** Opening Supplied data block **
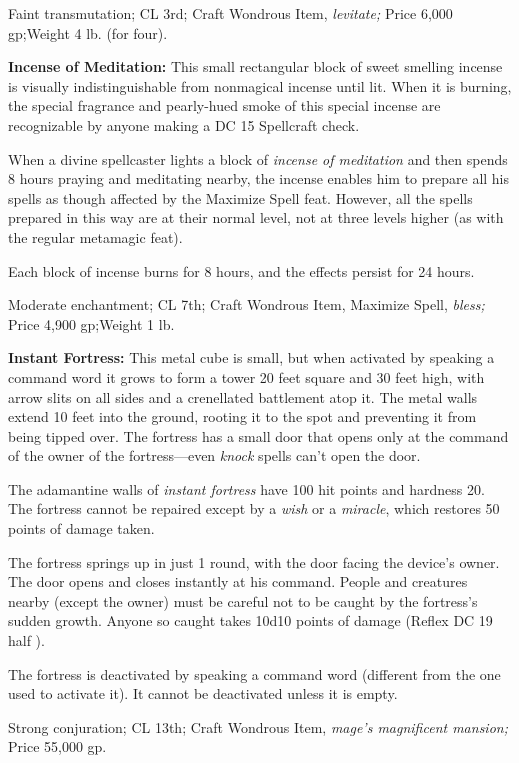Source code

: Faint transmutation; CL 3rd; Craft Wondrous Item, \textit{levitate; }Price 6,000 
gp;Weight 4 lb. (for four).

\textbf{Incense of Meditation: }This small rectangular block of sweet smelling 
incense is visually indistinguishable from nonmagical incense until lit. When it 
is burning, the special fragrance and pearly-hued smoke of this special incense 
are recognizable by anyone making a DC 15 Spellcraft check.

When a divine spellcaster lights a block of \textit{incense of meditation }and 
then spends 8 hours praying and meditating nearby, the incense enables him to prepare 
all his spells as though affected by the Maximize Spell feat. However, all the 
spells prepared in this way are at their normal level, not at three levels higher 
(as with the regular metamagic feat).

Each block of incense burns for 8 hours, and the effects persist for 24 hours.

Moderate enchantment; CL 7th; Craft Wondrous Item, Maximize Spell, \textit{bless; 
}Price 4,900 gp;Weight 1 lb.

\textbf{Instant Fortress:} This metal cube is small, but when activated by speaking 
a command word it grows to form a tower 20 feet square and 30 feet high, with arrow 
slits on all sides and a crenellated battlement atop it. The metal walls extend 
10 feet into the ground, rooting it to the spot and preventing it from being tipped 
over. The fortress has a small door that opens only at the command of the owner 
of the fortress---even \textit{knock }spells can't open the door.

The adamantine walls of \textit{instant fortress }have 100 hit points and hardness 
20. The fortress cannot be repaired except by a \textit{wish }or a \textit{miracle}, 
which restores 50 points of damage taken.

The fortress springs up in just 1 round, with the door facing the device's owner. 
The door opens and closes instantly at his command. People and creatures nearby 
(except the owner) must be careful not to be caught by the fortress's sudden growth. 
Anyone so caught takes 10d10 points of damage (Reflex DC 19 half ).

The fortress is deactivated by speaking a command word (different from the one 
used to activate it). It cannot be deactivated unless it is empty.

Strong conjuration; CL 13th; Craft Wondrous Item, \textit{mage's magnificent mansion; 
}Price 55,000 gp.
** Closing Supplied data block **
Exactly repeat the data above; the pictures do not belong in your copy.

Source code

: Faint transmutation; CL 3rd; Craft Wondrous Item, \textit{levitate; }Price 6,000 
gp;Weight 4 lb. (for four).

\textbf{Incense of Meditation: }This small rectangular block of sweet smelling 
incense is visually indistinguishable from nonmagical incense until lit. When it 
is burning, the special fragrance and pearly-hued smoke of this special incense 
are recognizable by anyone making a DC 15 Spellcraft check.

When a divine spellcaster lights a block of \textit{incense of meditation }and 
then spends 8 hours praying and meditating nearby, the incense enables him to prepare 
all his spells as though affected by the Maximize Spell feat. However, all the 
spells prepared in this way are at their normal level, not at three levels higher 
(as with the regular metamagic feat).

Each block of incense burns for 8 hours, and the effects persist for 24 hours.

Moderate enchantment; CL 7th; Craft Wondrous Item, Maximize Spell, \textit{bless; 
}Price 4,900 gp;Weight 1 lb.

\textbf{Instant Fortress:} This metal cube is small, but when activated by speaking 
a command word it grows to form a tower 20 feet square and 30 feet high, with arrow 
slits on all sides and a crenellated battlement atop it. The metal walls extend 
10 feet into the ground, rooting it to the spot and preventing it from being tipped 
over. The fortress has a small door that opens only at the command of the owner 
of the fortress---even \textit{knock }spells can't open the door.

The adamantine walls of \textit{instant fortress }have 100 hit points and hardness 
20. The fortress cannot be repaired except by a \textit{wish }or a \textit{miracle}, 
which restores 50 points of damage taken.

The fortress springs up in just 1 round, with the door facing the device's owner. 
The door opens and closes instantly at his command. People and creatures nearby 
(except the owner) must be careful not to be caught by the fortress's sudden growth. 
Anyone so caught takes 10d10 points of damage (Reflex DC 19 half ).

The fortress is deactivated by speaking a command word (different from the one 
used to activate it). It cannot be deactivated unless it is empty.

Strong conjuration; CL 13th; Craft Wondrous Item, \textit{mage's magnificent mansion; 
}Price 55,000 gp.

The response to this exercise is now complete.